Een beslissing waarbij een stedenbouwkundige vergunning wordt verleend moet een formele motivering bevatten waaruit blijkt dat de in art. 8, par. 1, van het decreet 18.07.2003 betreffende het integraal waterbeleid (DIWB), bedoelde watertoets is uitgevoerd. Bovendien dient deze watertoets luidens art. 3 van het BVR 20.07.2006 te worden gehouden aan de hand van bepaalde beoordelingsschema's, indien blijkt dat er sprake kan zijn van een schadelijk effect in de zin van art. 3, par. 2, 17/ DIWB.

Nog afgezien van de vraag of de opgelegde voorwaarde met betrekking tot de te gebruiken materialen voor de parking kan beschouwd worden als de door art. 4 van het BVR 20.07.2006 opgelegde 'waterparagraaf', blijkt uit de bestreden beslissing in ieder geval dat er sprake is van mogelijke schadelijke effecten, nu in de motivering maatregelen worden opgelegd met betrekking tot de waterdoorlatendheid van het materiaal waarin de parking dient te worden uitgevoerd en er sprake is van opvangmogelijkheden voor de afvoer van oppervlaktewater.

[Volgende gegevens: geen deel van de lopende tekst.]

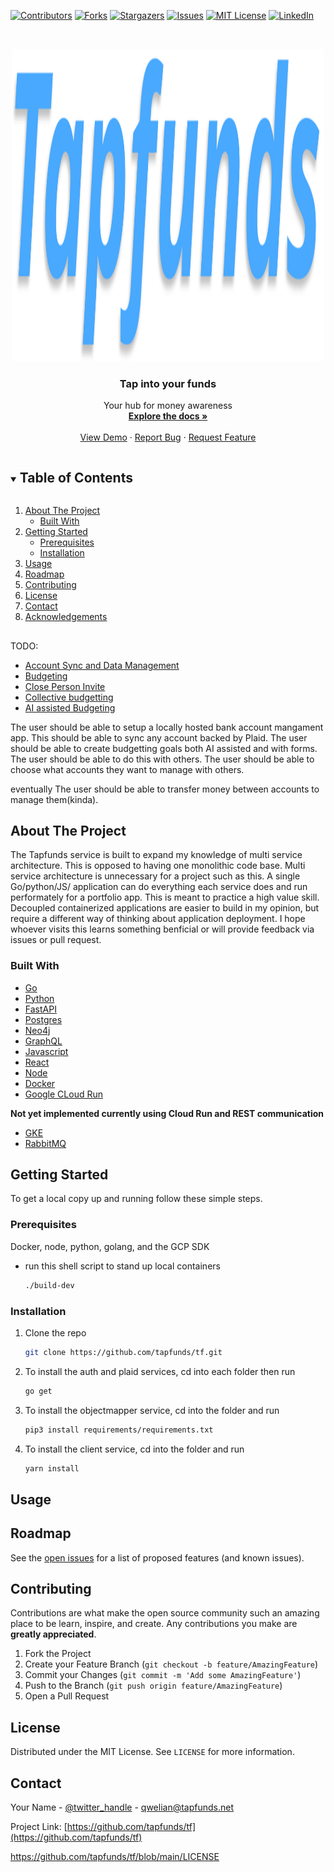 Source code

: <!--
*** Thanks for checking out the Best-README-Template. If you have a suggestion
*** that would make this better, please fork the repo and create a pull request
*** or simply open an issue with the tag "enhancement".
*** Thanks again! Now go create something AMAZING! :D
***
***
***
*** To avoid retyping too much info. Do a search and replace for the following:
*** tapfunds, repo_name, twitter_handle, email, project_title, project_description
-->

<!-- PROJECT SHIELDS -->
<!--
*** I'm using markdown "reference style" links for readability.
*** Reference links are enclosed in brackets [ ] instead of parentheses ( ).
*** See the bottom of this document for the declaration of the reference variables
*** for contributors-url, forks-url, etc. This is an optional, concise syntax you may use.
*** https://www.markdownguide.org/basic-syntax/#reference-style-links
-->

[![Contributors][contributors-shield]][contributors-url]
[![Forks][forks-shield]][forks-url]
[![Stargazers][stars-shield]][stars-url]
[![Issues][issues-shield]][issues-url]
[![MIT License][license-shield]][license-url]
[![LinkedIn][linkedin-shield]][linkedin-url]

<!-- PROJECT LOGO -->
<br />
<p align="center">
  <a href="https://github.com/tapfunds/tf">
    <img src="images/logo2.svg" alt="Logo" width="500" height="500">
  </a>

  <h3 align="center">Tap into your funds</h3>

  <p align="center">
    Your hub for money awareness
    <br />
    <a href="https://github.com/tapfunds/tf"><strong>Explore the docs »</strong></a>
    <br />
    <br />
    <a href="https://github.com/tapfunds/tf">View Demo</a>
    ·
    <a href="https://github.com/tapfunds/tf/issues">Report Bug</a>
    ·
    <a href="https://github.com/tapfunds/tf">Request Feature</a>
  </p>
</p>

<!-- TABLE OF CONTENTS -->
<details open="open">
  <summary><h2 style="display: inline-block">Table of Contents</h2></summary>
  <ol>
    <li>
      <a href="#about-the-project">About The Project</a>
      <ul>
        <li><a href="#built-with">Built With</a></li>
      </ul>
    </li>
    <li>
      <a href="#getting-started">Getting Started</a>
      <ul>
        <li><a href="#prerequisites">Prerequisites</a></li>
        <li><a href="#installation">Installation</a></li>
      </ul>
    </li>
    <li><a href="#usage">Usage</a></li>
    <li><a href="#roadmap">Roadmap</a></li>
    <li><a href="#contributing">Contributing</a></li>
    <li><a href="#license">License</a></li>
    <li><a href="#contact">Contact</a></li>
    <li><a href="#acknowledgements">Acknowledgements</a></li>
  </ol>
</details>

<!-- ABOUT THE PROJECT -->

##

TODO:

- [Account Sync and Data Management]()
- [Budgeting]()
- [Close Person Invite]()
- [Collective budgetting]()
- [AI assisted Budgeting]()

The user should be able to setup a locally hosted bank account mangament app. This should be able to sync any account backed by Plaid. The user should be able to create budgetting goals both AI assisted and with forms. The user should be able to do this with others. The user should be able to choose what accounts they want to manage with others.

eventually The user should be able to transfer money between accounts to manage them(kinda).

## About The Project

The Tapfunds service is built to expand my knowledge of multi service architecture. This is opposed to having one monolithic code base. Multi service architecture is unnecessary for a project such as this. A single Go/python/JS/ application can do everything each service does and run performately for a portfolio app. This is meant to practice a high value skill. Decoupled containerized applications are easier to build in my opinion, but require a different way of thinking about application deployment. I hope whoever visits this learns something benficial or will provide feedback via issues or pull request.

### Built With

- [Go]()
- [Python]()
- [FastAPI]()
- [Postgres]()
- [Neo4j]()
- [GraphQL]()
- [Javascript]()
- [React]()
- [Node]()
- [Docker]()
- [Google CLoud Run]()

**Not yet implemented currently using Cloud Run and REST communication**

- [GKE]()
- [RabbitMQ]()

<!-- GETTING STARTED -->

## Getting Started

To get a local copy up and running follow these simple steps.

### Prerequisites

Docker, node, python, golang, and the GCP SDK

- run this shell script to stand up local containers

  ```sh
  ./build-dev
  ```

### Installation

1. Clone the repo

   ```sh
   git clone https://github.com/tapfunds/tf.git
   ```

2. To install the auth and plaid services, cd into each folder then run

   ```sh
   go get
   ```

3. To install the objectmapper service, cd into the folder and run

   ```sh
   pip3 install requirements/requirements.txt
   ```

4. To install the client service, cd into the folder and run

   ```sh
   yarn install
   ```

<!-- USAGE EXAMPLES -->

## Usage

<!-- ROADMAP -->

## Roadmap

See the [open issues](https://github.com/tapfunds/tf/issues) for a list of proposed features (and known issues).

<!-- CONTRIBUTING -->

## Contributing

Contributions are what make the open source community such an amazing place to be learn, inspire, and create. Any contributions you make are **greatly appreciated**.

1. Fork the Project
2. Create your Feature Branch (`git checkout -b feature/AmazingFeature`)
3. Commit your Changes (`git commit -m 'Add some AmazingFeature'`)
4. Push to the Branch (`git push origin feature/AmazingFeature`)
5. Open a Pull Request

<!-- LICENSE -->

## License

Distributed under the MIT License. See `LICENSE` for more information.

<!-- CONTACT -->

## Contact

Your Name - [@twitter_handle](https://twitter.com/Qwelian_Tanner) - <qwelian@tapfunds.net>

Project Link: [https://github.com/tapfunds/tf](https://github.com/tapfunds/tf)

<https://github.com/tapfunds/tf/blob/main/LICENSE>

<!-- MARKDOWN LINKS & IMAGES -->
<!-- https://www.markdownguide.org/basic-syntax/#reference-style-links -->

[contributors-shield]: https://img.shields.io/github/contributors/tapfunds/tf.svg?style=for-the-badge
[contributors-url]: https://github.com/tapfunds/tf/graphs/contributors
[forks-shield]: https://img.shields.io/github/forks/tapfunds/tf.svg?style=for-the-badge
[forks-url]: https://github.com/tapfunds/tf/members
[stars-shield]: https://img.shields.io/github/stars/tapfunds/tf.svg?style=for-the-badge
[stars-url]: https://github.com/tapfunds/tf/stargazers
[issues-shield]: https://img.shields.io/github/issues/tapfunds/tf.svg?style=for-the-badge
[issues-url]: https://github.com/tapfunds/tf/issues
[license-shield]: https://img.shields.io/github/license/tapfunds/tf.svg?style=for-the-badge
[license-url]: https://github.com/tapfunds/tf/blob/main/LICENSE
[linkedin-shield]: https://img.shields.io/badge/-LinkedIn-black.svg?style=for-the-badge&logo=linkedin&colorB=555
[linkedin-url]: https://linkedin.com/in/qdt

Bijgevolg diende het college van burgemeester en schepenen de opgelegde watertoets te verrichten met toepassing van de in art. 3 van het BVR 20.07.2006 voorziene beoordelingsschema's. Uit niets blijkt dat de watertoets met toepassing van deze beoordelingsschema's werd uitgevoerd. Het college van burgemeester en schepenen beroept zich in haar motivering enkel op adviezen van het polderbestuur, waaromtrent ze zelf stelt dat ze de eigenlijke waterproblematiek niet behandelen. Derhalve is aan de bovenvermelde bepalingen met betrekking tot de watertoets niet voldaan.